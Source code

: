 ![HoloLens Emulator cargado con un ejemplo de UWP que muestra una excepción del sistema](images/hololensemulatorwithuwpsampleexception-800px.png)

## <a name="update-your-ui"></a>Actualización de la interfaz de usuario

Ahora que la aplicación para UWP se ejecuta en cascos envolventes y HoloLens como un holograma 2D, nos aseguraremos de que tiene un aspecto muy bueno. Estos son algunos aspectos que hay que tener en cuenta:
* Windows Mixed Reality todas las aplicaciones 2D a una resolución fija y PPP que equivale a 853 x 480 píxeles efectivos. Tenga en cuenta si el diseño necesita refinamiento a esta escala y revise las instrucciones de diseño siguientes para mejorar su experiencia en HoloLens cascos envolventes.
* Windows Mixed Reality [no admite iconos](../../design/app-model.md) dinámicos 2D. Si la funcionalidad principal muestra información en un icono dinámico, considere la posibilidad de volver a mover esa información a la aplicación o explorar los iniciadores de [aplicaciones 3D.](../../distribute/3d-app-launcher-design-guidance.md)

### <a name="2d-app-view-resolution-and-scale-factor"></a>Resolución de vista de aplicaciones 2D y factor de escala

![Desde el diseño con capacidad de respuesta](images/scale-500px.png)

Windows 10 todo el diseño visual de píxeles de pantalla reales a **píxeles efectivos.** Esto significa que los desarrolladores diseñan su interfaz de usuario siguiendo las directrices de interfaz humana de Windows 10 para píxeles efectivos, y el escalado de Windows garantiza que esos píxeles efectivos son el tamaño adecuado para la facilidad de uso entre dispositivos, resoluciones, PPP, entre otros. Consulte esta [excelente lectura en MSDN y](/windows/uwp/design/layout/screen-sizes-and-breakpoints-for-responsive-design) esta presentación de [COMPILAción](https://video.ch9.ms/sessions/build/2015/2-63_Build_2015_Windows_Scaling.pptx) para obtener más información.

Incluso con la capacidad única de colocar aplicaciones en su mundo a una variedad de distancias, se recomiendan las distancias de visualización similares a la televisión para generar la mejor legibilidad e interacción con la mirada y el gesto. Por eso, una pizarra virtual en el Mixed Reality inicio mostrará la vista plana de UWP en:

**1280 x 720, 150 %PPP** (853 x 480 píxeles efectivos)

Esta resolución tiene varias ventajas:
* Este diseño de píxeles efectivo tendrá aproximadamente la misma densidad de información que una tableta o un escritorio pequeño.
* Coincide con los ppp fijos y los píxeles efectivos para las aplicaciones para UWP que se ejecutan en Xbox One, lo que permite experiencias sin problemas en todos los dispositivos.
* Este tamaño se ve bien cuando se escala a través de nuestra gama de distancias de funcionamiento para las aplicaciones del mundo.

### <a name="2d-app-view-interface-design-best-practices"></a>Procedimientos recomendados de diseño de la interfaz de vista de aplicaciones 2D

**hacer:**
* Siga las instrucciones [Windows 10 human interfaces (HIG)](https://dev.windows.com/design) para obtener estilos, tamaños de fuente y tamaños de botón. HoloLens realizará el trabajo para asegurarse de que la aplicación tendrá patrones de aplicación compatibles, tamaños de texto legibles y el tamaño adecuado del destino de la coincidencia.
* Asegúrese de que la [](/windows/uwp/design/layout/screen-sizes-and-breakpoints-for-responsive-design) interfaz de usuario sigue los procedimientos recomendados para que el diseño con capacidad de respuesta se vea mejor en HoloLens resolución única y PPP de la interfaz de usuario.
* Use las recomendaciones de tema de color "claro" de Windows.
━━━━━━━━━━━━━━━━
TASK PROMPT >> Each line of the data that holds the word "scale" should be copied.

TASK SOLUTION >>
### <a name="2d-app-view-resolution-and-scale-factor"></a>Resolución de vista de aplicaciones 2D y factor de escala
![Desde el diseño con capacidad de respuesta](images/scale-500px.png)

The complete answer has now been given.